[Records from a dataset]

----

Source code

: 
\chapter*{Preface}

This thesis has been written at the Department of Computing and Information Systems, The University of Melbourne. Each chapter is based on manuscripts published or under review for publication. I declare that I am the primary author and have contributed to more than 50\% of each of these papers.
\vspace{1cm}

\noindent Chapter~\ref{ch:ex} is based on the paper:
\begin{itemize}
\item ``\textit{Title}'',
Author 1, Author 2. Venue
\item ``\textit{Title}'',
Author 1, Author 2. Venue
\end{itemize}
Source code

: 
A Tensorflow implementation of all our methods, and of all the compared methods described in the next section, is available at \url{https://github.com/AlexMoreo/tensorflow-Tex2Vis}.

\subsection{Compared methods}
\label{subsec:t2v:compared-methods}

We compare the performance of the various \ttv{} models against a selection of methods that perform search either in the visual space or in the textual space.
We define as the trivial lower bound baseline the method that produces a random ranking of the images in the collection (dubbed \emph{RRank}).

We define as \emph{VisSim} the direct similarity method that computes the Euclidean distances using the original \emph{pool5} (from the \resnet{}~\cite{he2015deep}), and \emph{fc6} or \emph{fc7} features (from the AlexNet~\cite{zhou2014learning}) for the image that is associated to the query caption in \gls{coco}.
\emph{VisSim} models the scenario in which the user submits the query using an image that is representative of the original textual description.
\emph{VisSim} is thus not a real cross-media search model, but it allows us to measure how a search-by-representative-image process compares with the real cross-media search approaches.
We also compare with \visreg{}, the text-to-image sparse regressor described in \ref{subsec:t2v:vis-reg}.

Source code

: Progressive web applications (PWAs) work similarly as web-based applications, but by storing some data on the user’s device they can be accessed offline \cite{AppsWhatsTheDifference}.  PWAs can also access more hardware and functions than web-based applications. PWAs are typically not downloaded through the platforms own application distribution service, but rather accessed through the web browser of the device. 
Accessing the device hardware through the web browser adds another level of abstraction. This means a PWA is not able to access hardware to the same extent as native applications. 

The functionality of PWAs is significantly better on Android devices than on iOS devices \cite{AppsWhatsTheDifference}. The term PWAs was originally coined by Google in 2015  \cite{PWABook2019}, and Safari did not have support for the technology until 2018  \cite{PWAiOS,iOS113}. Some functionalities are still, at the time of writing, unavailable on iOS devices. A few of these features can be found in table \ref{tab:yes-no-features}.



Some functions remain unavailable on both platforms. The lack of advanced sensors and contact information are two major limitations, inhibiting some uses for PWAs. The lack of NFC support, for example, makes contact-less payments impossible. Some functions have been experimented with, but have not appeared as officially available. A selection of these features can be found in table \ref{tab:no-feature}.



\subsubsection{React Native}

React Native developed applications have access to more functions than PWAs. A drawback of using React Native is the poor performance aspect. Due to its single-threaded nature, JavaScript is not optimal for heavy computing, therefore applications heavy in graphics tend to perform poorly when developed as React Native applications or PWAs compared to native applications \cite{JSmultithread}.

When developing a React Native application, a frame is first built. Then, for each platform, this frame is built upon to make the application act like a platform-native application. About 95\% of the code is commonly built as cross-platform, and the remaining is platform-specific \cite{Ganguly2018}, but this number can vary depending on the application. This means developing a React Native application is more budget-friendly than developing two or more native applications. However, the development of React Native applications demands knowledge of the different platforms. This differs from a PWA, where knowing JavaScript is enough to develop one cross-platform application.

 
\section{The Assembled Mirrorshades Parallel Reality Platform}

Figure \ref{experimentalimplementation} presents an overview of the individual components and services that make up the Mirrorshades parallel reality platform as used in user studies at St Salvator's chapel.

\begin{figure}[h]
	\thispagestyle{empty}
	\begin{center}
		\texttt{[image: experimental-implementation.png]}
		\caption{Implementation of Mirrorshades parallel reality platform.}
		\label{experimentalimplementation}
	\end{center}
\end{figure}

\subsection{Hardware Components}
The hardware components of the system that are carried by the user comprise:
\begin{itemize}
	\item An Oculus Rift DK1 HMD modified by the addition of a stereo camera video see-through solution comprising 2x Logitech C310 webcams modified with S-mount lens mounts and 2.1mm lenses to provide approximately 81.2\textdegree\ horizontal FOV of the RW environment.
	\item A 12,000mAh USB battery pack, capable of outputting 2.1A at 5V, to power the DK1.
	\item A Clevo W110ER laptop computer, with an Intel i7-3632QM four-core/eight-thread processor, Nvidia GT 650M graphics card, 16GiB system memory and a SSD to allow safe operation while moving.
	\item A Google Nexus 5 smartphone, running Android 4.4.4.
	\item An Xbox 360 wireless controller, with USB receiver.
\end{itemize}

----

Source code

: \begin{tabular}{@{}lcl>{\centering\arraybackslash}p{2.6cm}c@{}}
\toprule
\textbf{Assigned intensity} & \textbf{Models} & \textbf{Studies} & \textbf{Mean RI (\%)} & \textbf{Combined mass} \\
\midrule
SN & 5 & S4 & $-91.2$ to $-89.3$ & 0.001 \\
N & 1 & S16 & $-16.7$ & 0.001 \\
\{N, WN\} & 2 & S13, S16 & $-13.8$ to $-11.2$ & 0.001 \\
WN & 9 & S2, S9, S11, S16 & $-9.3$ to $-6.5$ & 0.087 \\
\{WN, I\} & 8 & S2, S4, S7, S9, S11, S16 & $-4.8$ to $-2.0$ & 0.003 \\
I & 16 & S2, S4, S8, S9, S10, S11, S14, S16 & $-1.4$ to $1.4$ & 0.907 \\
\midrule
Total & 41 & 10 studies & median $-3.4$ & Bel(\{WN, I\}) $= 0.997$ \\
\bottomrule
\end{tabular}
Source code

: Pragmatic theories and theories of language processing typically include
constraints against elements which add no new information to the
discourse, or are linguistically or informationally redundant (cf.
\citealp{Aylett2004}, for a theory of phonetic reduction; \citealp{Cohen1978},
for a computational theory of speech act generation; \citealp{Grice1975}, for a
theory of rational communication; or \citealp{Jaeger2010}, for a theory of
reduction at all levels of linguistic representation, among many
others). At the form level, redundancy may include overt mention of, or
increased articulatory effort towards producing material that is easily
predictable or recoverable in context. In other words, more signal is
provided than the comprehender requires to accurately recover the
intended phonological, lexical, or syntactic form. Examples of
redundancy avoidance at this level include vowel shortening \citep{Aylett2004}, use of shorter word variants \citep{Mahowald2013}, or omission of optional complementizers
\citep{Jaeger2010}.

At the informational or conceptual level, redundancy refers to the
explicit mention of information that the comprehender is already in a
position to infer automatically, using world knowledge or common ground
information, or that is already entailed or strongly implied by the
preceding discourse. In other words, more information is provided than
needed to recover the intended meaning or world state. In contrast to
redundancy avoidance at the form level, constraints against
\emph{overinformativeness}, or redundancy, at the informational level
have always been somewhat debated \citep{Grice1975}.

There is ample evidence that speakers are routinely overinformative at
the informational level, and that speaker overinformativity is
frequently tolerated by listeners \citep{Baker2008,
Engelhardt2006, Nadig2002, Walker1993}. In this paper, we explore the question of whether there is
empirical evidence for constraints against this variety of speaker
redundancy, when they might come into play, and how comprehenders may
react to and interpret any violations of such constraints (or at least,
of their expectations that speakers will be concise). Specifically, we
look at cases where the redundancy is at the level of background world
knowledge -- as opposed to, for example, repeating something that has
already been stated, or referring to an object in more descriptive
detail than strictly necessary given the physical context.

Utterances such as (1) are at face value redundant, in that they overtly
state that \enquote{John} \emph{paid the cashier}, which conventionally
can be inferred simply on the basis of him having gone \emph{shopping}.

----

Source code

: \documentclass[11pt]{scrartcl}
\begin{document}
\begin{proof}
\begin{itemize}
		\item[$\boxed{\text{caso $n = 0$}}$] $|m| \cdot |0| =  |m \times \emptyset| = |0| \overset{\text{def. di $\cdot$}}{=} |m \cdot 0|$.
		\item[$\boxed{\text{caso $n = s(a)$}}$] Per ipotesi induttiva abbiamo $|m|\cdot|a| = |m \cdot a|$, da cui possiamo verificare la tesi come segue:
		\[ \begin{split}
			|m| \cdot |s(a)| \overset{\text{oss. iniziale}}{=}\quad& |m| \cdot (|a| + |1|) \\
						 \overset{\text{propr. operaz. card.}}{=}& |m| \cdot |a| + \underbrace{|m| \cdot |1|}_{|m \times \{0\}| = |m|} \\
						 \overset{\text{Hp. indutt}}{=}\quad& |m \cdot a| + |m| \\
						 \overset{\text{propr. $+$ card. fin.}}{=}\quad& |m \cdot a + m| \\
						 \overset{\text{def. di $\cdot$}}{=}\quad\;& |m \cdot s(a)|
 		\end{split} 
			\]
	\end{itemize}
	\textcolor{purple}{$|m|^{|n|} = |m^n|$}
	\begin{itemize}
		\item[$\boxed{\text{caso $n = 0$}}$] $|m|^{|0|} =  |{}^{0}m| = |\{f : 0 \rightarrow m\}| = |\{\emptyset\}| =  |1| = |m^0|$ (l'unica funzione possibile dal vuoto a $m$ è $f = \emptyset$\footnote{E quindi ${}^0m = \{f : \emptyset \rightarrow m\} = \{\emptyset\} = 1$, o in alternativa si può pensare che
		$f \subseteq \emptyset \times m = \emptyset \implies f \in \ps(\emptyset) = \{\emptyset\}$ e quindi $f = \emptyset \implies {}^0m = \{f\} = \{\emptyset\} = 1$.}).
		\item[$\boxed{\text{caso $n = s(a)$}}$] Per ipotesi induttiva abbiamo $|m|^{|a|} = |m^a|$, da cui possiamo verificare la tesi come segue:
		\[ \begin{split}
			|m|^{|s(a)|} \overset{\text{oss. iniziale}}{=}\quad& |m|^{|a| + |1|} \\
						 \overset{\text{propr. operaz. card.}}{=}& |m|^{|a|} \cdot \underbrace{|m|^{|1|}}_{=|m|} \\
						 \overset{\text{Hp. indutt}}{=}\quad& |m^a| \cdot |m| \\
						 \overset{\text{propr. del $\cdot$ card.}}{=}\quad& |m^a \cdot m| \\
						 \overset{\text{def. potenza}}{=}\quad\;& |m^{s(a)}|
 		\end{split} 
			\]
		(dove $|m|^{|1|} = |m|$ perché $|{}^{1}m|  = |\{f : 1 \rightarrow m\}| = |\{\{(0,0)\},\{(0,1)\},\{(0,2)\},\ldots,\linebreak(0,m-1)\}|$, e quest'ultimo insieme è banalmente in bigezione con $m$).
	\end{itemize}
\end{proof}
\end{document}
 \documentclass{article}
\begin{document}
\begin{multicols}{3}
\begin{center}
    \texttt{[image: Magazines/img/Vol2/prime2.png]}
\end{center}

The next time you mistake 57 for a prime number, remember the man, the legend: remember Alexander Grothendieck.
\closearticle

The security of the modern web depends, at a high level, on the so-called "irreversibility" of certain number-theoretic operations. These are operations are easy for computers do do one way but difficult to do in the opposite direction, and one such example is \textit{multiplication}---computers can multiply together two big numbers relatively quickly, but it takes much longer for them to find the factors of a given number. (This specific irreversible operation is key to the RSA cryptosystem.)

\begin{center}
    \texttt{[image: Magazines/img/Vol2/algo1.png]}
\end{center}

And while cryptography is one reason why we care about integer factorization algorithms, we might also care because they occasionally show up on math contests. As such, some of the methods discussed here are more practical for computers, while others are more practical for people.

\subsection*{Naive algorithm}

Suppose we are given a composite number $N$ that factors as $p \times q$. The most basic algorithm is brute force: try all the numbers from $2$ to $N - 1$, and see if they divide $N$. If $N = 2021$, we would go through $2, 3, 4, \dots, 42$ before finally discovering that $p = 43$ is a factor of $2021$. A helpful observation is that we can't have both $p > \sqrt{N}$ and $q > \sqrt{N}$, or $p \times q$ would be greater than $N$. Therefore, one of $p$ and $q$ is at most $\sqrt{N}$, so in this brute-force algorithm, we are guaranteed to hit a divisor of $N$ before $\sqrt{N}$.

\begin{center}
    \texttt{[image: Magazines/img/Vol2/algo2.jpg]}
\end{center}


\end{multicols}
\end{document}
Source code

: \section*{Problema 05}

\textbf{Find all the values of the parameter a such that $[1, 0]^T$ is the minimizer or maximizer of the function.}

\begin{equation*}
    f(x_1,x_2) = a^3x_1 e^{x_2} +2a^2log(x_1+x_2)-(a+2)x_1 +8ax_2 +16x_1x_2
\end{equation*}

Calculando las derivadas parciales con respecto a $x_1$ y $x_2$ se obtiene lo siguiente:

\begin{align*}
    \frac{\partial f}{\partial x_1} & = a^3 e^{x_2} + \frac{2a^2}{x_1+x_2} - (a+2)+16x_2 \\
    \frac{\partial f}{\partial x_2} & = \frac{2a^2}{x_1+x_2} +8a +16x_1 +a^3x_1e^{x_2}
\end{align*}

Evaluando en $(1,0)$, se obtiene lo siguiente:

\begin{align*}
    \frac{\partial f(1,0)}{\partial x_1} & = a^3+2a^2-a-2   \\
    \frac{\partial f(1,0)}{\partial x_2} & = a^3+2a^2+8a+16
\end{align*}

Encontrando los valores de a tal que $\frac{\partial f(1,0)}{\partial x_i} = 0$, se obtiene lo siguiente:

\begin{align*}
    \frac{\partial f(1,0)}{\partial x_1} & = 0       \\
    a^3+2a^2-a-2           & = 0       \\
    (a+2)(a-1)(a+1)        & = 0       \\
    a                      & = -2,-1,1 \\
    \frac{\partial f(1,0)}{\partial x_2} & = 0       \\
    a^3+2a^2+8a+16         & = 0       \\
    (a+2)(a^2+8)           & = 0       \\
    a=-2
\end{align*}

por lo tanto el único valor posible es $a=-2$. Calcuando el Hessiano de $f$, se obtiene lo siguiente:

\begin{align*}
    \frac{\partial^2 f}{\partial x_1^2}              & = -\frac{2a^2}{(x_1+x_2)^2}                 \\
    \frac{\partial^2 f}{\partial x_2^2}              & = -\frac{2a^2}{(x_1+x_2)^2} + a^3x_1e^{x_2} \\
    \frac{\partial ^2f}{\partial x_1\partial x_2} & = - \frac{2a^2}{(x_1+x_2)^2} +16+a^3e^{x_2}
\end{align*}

----

BRIEF:
Count of lines with "evidence": please work it out for the entries above and give the number by itself.

ANSWER BOX:
2